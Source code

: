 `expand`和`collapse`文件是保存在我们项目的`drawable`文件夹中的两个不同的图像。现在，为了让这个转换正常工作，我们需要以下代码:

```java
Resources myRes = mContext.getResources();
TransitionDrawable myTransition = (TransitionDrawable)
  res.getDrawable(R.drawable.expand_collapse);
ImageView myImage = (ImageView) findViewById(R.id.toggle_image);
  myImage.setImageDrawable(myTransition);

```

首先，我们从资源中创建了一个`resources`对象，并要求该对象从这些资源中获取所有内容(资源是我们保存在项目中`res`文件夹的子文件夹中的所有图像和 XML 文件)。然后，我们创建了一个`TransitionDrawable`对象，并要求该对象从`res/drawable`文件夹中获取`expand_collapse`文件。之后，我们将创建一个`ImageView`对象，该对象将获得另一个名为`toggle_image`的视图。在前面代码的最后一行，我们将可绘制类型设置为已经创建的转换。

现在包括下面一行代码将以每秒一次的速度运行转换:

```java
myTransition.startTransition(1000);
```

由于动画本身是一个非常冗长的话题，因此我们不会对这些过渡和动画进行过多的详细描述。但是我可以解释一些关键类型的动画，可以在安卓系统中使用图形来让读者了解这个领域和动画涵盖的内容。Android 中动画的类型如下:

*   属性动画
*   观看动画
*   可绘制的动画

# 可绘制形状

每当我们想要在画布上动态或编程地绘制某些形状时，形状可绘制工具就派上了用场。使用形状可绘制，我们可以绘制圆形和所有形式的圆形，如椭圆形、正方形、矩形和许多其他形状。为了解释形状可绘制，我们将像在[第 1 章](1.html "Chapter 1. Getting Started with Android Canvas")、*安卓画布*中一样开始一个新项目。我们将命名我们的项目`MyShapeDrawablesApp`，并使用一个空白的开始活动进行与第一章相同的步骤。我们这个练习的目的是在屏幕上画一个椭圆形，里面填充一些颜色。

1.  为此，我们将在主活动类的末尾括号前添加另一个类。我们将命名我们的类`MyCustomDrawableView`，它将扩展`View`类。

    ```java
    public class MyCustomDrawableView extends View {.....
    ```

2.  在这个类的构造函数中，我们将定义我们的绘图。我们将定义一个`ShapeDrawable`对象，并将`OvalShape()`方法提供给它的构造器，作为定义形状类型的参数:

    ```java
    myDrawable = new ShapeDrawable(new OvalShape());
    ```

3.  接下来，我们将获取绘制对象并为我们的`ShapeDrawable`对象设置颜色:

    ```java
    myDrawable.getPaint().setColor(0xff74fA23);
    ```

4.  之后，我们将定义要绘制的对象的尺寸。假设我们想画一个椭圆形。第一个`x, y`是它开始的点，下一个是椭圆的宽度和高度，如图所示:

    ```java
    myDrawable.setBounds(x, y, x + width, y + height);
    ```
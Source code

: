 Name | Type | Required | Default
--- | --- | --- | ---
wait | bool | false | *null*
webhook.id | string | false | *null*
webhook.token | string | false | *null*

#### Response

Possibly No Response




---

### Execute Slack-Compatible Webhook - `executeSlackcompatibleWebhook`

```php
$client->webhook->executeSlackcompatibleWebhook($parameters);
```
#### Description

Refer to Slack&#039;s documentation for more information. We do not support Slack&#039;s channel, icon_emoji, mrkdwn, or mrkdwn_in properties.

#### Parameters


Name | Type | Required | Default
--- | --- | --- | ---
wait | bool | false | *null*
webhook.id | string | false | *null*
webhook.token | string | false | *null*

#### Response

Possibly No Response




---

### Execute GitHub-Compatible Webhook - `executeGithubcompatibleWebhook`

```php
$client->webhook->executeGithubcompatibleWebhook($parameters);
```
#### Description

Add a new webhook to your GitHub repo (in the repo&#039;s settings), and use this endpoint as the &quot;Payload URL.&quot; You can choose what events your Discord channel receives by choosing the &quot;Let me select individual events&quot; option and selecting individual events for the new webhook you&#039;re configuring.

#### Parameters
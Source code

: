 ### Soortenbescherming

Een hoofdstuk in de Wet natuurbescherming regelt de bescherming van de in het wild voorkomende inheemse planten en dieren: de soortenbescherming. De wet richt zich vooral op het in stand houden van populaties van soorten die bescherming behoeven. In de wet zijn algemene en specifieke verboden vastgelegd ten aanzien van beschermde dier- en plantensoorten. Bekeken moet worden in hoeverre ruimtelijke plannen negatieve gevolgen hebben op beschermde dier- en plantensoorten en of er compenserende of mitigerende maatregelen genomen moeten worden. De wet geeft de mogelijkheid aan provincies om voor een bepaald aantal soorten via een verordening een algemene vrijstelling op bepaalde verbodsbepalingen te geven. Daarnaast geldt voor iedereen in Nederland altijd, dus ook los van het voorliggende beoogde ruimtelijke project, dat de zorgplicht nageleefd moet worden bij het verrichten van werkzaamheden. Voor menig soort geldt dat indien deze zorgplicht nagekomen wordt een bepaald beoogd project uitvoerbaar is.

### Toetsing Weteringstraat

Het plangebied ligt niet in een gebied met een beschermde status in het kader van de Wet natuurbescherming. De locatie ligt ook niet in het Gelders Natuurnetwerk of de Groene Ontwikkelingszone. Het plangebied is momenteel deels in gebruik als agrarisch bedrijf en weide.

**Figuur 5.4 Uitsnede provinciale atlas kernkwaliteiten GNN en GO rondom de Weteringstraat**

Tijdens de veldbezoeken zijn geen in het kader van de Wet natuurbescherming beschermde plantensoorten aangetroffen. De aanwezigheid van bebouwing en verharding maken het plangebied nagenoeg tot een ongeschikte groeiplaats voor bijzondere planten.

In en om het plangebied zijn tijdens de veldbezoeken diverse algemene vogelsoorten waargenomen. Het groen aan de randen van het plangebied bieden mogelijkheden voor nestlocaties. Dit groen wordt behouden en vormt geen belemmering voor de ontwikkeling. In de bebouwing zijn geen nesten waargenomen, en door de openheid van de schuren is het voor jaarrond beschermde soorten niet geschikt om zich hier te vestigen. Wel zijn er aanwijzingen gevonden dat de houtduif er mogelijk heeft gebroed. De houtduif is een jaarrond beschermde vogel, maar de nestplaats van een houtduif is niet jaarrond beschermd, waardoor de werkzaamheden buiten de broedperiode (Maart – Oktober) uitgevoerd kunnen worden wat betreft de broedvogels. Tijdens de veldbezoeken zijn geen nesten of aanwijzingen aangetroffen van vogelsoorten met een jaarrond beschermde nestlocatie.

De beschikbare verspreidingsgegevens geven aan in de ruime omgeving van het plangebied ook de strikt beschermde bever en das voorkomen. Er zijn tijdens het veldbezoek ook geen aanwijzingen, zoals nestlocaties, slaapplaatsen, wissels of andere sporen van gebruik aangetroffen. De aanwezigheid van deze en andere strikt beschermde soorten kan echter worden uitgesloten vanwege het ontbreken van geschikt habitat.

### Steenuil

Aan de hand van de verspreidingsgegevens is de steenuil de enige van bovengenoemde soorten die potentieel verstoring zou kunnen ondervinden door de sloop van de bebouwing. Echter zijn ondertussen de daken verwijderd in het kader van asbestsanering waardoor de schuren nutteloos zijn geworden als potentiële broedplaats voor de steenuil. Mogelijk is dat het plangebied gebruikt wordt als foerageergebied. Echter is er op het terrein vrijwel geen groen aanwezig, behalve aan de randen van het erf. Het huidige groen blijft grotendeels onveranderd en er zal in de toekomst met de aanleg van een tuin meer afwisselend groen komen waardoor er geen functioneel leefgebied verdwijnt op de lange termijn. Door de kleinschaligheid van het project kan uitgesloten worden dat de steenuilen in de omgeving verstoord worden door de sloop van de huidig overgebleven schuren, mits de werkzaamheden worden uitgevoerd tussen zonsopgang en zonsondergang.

• • •

### TASK
Each of the records should be written out precisely as given.

### EXERCISE ANSWER
Source code

: `expand`和`collapse`文件是保存在我们项目的`drawable`文件夹中的两个不同的图像。现在，为了让这个转换正常工作，我们需要以下代码:

```java
Resources myRes = mContext.getResources();
TransitionDrawable myTransition = (TransitionDrawable)
  res.getDrawable(R.drawable.expand_collapse);
ImageView myImage = (ImageView) findViewById(R.id.toggle_image);
  myImage.setImageDrawable(myTransition);

```

首先，我们从资源中创建了一个`resources`对象，并要求该对象从这些资源中获取所有内容(资源是我们保存在项目中`res`文件夹的子文件夹中的所有图像和 XML 文件)。然后，我们创建了一个`TransitionDrawable`对象，并要求该对象从`res/drawable`文件夹中获取`expand_collapse`文件。之后，我们将创建一个`ImageView`对象，该对象将获得另一个名为`toggle_image`的视图。在前面代码的最后一行，我们将可绘制类型设置为已经创建的转换。

现在包括下面一行代码将以每秒一次的速度运行转换:

```java
myTransition.startTransition(1000);
```

由于动画本身是一个非常冗长的话题，因此我们不会对这些过渡和动画进行过多的详细描述。但是我可以解释一些关键类型的动画，可以在安卓系统中使用图形来让读者了解这个领域和动画涵盖的内容。Android 中动画的类型如下:

*   属性动画
*   观看动画
*   可绘制的动画

# 可绘制形状

每当我们想要在画布上动态或编程地绘制某些形状时，形状可绘制工具就派上了用场。使用形状可绘制，我们可以绘制圆形和所有形式的圆形，如椭圆形、正方形、矩形和许多其他形状。为了解释形状可绘制，我们将像在[第 1 章](1.html "Chapter 1. Getting Started with Android Canvas")、*安卓画布*中一样开始一个新项目。我们将命名我们的项目`MyShapeDrawablesApp`，并使用一个空白的开始活动进行与第一章相同的步骤。我们这个练习的目的是在屏幕上画一个椭圆形，里面填充一些颜色。

1.  为此，我们将在主活动类的末尾括号前添加另一个类。我们将命名我们的类`MyCustomDrawableView`，它将扩展`View`类。

    ```java
    public class MyCustomDrawableView extends View {.....
    ```

2.  在这个类的构造函数中，我们将定义我们的绘图。我们将定义一个`ShapeDrawable`对象，并将`OvalShape()`方法提供给它的构造器，作为定义形状类型的参数:

    ```java
    myDrawable = new ShapeDrawable(new OvalShape());
    ```

3.  接下来，我们将获取绘制对象并为我们的`ShapeDrawable`对象设置颜色:

    ```java
    myDrawable.getPaint().setColor(0xff74fA23);
    ```

4.  之后，我们将定义要绘制的对象的尺寸。假设我们想画一个椭圆形。第一个`x, y`是它开始的点，下一个是椭圆的宽度和高度，如图所示:

    ```java
    myDrawable.setBounds(x, y, x + width, y + height);
    ```
Source code

: Name | Type | Required | Default
--- | --- | --- | ---
wait | bool | false | *null*
webhook.id | string | false | *null*
webhook.token | string | false | *null*

#### Response

Possibly No Response




---

### Execute Slack-Compatible Webhook - `executeSlackcompatibleWebhook`

```php
$client->webhook->executeSlackcompatibleWebhook($parameters);
```
#### Description

Refer to Slack&#039;s documentation for more information. We do not support Slack&#039;s channel, icon_emoji, mrkdwn, or mrkdwn_in properties.

#### Parameters


Name | Type | Required | Default
--- | --- | --- | ---
wait | bool | false | *null*
webhook.id | string | false | *null*
webhook.token | string | false | *null*

#### Response

Possibly No Response




---

### Execute GitHub-Compatible Webhook - `executeGithubcompatibleWebhook`

```php
$client->webhook->executeGithubcompatibleWebhook($parameters);
```
#### Description

Add a new webhook to your GitHub repo (in the repo&#039;s settings), and use this endpoint as the &quot;Payload URL.&quot; You can choose what events your Discord channel receives by choosing the &quot;Let me select individual events&quot; option and selecting individual events for the new webhook you&#039;re configuring.

#### Parameters
Source code

: ### Soortenbescherming

Een hoofdstuk in de Wet natuurbescherming regelt de bescherming van de in het wild voorkomende inheemse planten en dieren: de soortenbescherming. De wet richt zich vooral op het in stand houden van populaties van soorten die bescherming behoeven. In de wet zijn algemene en specifieke verboden vastgelegd ten aanzien van beschermde dier- en plantensoorten. Bekeken moet worden in hoeverre ruimtelijke plannen negatieve gevolgen hebben op beschermde dier- en plantensoorten en of er compenserende of mitigerende maatregelen genomen moeten worden. De wet geeft de mogelijkheid aan provincies om voor een bepaald aantal soorten via een verordening een algemene vrijstelling op bepaalde verbodsbepalingen te geven. Daarnaast geldt voor iedereen in Nederland altijd, dus ook los van het voorliggende beoogde ruimtelijke project, dat de zorgplicht nageleefd moet worden bij het verrichten van werkzaamheden. Voor menig soort geldt dat indien deze zorgplicht nagekomen wordt een bepaald beoogd project uitvoerbaar is.

### Toetsing Weteringstraat

Het plangebied ligt niet in een gebied met een beschermde status in het kader van de Wet natuurbescherming. De locatie ligt ook niet in het Gelders Natuurnetwerk of de Groene Ontwikkelingszone. Het plangebied is momenteel deels in gebruik als agrarisch bedrijf en weide.

**Figuur 5.4 Uitsnede provinciale atlas kernkwaliteiten GNN en GO rondom de Weteringstraat**

Tijdens de veldbezoeken zijn geen in het kader van de Wet natuurbescherming beschermde plantensoorten aangetroffen. De aanwezigheid van bebouwing en verharding maken het plangebied nagenoeg tot een ongeschikte groeiplaats voor bijzondere planten.

In en om het plangebied zijn tijdens de veldbezoeken diverse algemene vogelsoorten waargenomen. Het groen aan de randen van het plangebied bieden mogelijkheden voor nestlocaties. Dit groen wordt behouden en vormt geen belemmering voor de ontwikkeling. In de bebouwing zijn geen nesten waargenomen, en door de openheid van de schuren is het voor jaarrond beschermde soorten niet geschikt om zich hier te vestigen. Wel zijn er aanwijzingen gevonden dat de houtduif er mogelijk heeft gebroed. De houtduif is een jaarrond beschermde vogel, maar de nestplaats van een houtduif is niet jaarrond beschermd, waardoor de werkzaamheden buiten de broedperiode (Maart – Oktober) uitgevoerd kunnen worden wat betreft de broedvogels. Tijdens de veldbezoeken zijn geen nesten of aanwijzingen aangetroffen van vogelsoorten met een jaarrond beschermde nestlocatie.

De beschikbare verspreidingsgegevens geven aan in de ruime omgeving van het plangebied ook de strikt beschermde bever en das voorkomen. Er zijn tijdens het veldbezoek ook geen aanwijzingen, zoals nestlocaties, slaapplaatsen, wissels of andere sporen van gebruik aangetroffen. De aanwezigheid van deze en andere strikt beschermde soorten kan echter worden uitgesloten vanwege het ontbreken van geschikt habitat.

### Steenuil

Aan de hand van de verspreidingsgegevens is de steenuil de enige van bovengenoemde soorten die potentieel verstoring zou kunnen ondervinden door de sloop van de bebouwing. Echter zijn ondertussen de daken verwijderd in het kader van asbestsanering waardoor de schuren nutteloos zijn geworden als potentiële broedplaats voor de steenuil. Mogelijk is dat het plangebied gebruikt wordt als foerageergebied. Echter is er op het terrein vrijwel geen groen aanwezig, behalve aan de randen van het erf. Het huidige groen blijft grotendeels onveranderd en er zal in de toekomst met de aanleg van een tuin meer afwisselend groen komen waardoor er geen functioneel leefgebied verdwijnt op de lange termijn. Door de kleinschaligheid van het project kan uitgesloten worden dat de steenuilen in de omgeving verstoord worden door de sloop van de huidig overgebleven schuren, mits de werkzaamheden worden uitgevoerd tussen zonsopgang en zonsondergang.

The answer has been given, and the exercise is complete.